1. Актуальной остается критика В. фон Гумбольдтом («Бэконом исторической эпохи», как его назвал И.Г. Дройзен52) «так называемой философии истории», а равно и всякого идеализма (как «религиозного», так и «атеистического»), в котором тон задает, так или иначе, «теологический» пережиток, давно и комфортно обособившийся от реальности истории, как и от реальности религиозной веры. «Теологическая история, – возражает Гумбольдт коллеге Гегелю (не называя его по имени) в знаменитой программной речи «О задаче историка», произнесенной в Берлинской Королевской Академии наук (1821), – потому никогда не проникнет в живую истину судеб мира, что индивид всегда вынужден находить вершину своей жизни в границах своего бренного бытия»53 – в границах того, что в ХХ в. Хайдеггер назовет «бытием здесь», Dasein, а его ученик Г.-Г. Гадамер – «конечностью» (Endlichkeit), т.е. продуктивной ограниченностью, или «историчностью», человеческого существования. С критикой идеализма связан и тот инициированный Гумбольдтом в первой трети XIX в. поворот одновременно в философии и в филологии, который в ХХ в. назовут «лингвистическим поворотом» (linguistic turn).
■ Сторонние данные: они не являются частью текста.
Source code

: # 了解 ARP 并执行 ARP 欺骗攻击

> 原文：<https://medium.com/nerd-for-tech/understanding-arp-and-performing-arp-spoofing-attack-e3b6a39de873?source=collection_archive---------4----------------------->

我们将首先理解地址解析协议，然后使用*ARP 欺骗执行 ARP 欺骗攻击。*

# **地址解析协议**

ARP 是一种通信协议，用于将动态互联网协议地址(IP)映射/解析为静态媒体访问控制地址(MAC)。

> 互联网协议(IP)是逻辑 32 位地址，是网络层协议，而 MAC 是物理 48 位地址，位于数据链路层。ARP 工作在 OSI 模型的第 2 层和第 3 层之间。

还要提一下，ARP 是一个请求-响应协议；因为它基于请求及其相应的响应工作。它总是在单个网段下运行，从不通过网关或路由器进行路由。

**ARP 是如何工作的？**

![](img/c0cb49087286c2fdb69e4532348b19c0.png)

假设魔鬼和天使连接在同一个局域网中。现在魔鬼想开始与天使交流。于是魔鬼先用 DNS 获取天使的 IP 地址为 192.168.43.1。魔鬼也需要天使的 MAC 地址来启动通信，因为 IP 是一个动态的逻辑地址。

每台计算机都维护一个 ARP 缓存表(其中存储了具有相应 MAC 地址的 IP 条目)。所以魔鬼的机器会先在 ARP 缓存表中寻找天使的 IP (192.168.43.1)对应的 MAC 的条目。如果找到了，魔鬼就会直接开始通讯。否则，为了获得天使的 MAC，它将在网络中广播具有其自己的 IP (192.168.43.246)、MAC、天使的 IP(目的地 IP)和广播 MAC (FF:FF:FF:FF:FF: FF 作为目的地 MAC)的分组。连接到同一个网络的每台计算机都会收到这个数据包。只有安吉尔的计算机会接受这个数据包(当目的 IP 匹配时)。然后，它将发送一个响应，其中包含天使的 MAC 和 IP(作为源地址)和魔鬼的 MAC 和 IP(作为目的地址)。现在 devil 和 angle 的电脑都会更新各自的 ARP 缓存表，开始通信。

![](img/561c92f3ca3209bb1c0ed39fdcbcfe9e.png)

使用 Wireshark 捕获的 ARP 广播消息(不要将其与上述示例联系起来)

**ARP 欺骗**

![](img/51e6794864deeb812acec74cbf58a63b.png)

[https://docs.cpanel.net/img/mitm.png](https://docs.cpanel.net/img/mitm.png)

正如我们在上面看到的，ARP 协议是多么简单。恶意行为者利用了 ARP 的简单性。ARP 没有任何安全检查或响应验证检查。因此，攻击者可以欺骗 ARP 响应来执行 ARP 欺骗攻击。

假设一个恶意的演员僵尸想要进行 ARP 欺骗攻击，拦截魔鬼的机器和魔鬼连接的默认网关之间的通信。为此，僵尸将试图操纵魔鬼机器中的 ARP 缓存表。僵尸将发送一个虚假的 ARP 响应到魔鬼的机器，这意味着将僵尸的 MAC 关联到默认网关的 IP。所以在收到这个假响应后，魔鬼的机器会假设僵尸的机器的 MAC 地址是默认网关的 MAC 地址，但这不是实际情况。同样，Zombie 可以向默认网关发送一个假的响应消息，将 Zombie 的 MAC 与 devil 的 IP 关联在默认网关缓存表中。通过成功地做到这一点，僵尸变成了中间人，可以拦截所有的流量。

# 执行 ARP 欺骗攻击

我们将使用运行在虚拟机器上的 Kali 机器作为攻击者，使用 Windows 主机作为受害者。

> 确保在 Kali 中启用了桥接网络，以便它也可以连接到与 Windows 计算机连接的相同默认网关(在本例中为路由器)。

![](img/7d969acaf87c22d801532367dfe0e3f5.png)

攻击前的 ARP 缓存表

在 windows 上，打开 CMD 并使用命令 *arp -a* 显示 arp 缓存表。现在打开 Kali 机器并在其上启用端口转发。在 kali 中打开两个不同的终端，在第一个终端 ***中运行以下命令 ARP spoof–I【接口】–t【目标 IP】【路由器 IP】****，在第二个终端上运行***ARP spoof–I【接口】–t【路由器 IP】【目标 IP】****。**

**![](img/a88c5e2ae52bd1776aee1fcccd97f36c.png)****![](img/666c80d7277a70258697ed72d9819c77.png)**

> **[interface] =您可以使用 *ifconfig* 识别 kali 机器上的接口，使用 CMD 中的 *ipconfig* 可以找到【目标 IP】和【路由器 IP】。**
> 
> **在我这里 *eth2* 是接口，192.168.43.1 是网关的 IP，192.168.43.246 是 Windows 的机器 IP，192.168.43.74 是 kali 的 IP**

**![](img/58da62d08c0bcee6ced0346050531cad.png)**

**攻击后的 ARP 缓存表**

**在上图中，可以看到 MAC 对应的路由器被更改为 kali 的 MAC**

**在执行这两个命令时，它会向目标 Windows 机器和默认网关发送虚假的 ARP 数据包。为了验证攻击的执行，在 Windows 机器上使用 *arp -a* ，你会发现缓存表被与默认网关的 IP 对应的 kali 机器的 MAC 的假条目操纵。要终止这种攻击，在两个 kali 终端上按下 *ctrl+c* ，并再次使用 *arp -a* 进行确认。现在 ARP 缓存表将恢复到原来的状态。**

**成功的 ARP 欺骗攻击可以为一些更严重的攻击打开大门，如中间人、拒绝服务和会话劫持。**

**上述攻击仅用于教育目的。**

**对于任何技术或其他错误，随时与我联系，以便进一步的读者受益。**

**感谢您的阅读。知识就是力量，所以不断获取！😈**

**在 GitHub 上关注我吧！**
2. Отталкиваясь от Гегеля и опираясь на Гумбольдта, классик немецкой «исторической школы» Л. фон Ранке (1795–1886) сформулировал два взаимосвязанных требования к историку (а значит, к «гуманитарию» как таковому). С одной стороны, любая данная эпоха (а равно и всякая конкретная личность или народ) – это такое индивидуальное бытие, которое предстоит «непосредственно Богу» (unmittelbar zu Gott), т.е. не объяснимо только как звено в цепи других эпох, не выводимо целиком из (и не сводимо к) какой-либо более общей взаимосвязи исторических явлений или событий. С другой стороны, историк должен как бы устраниться ради объективной истины и «просто рассказать, как все было на самом деле» (bloss sagen, wie es eigentlich gewesen)54.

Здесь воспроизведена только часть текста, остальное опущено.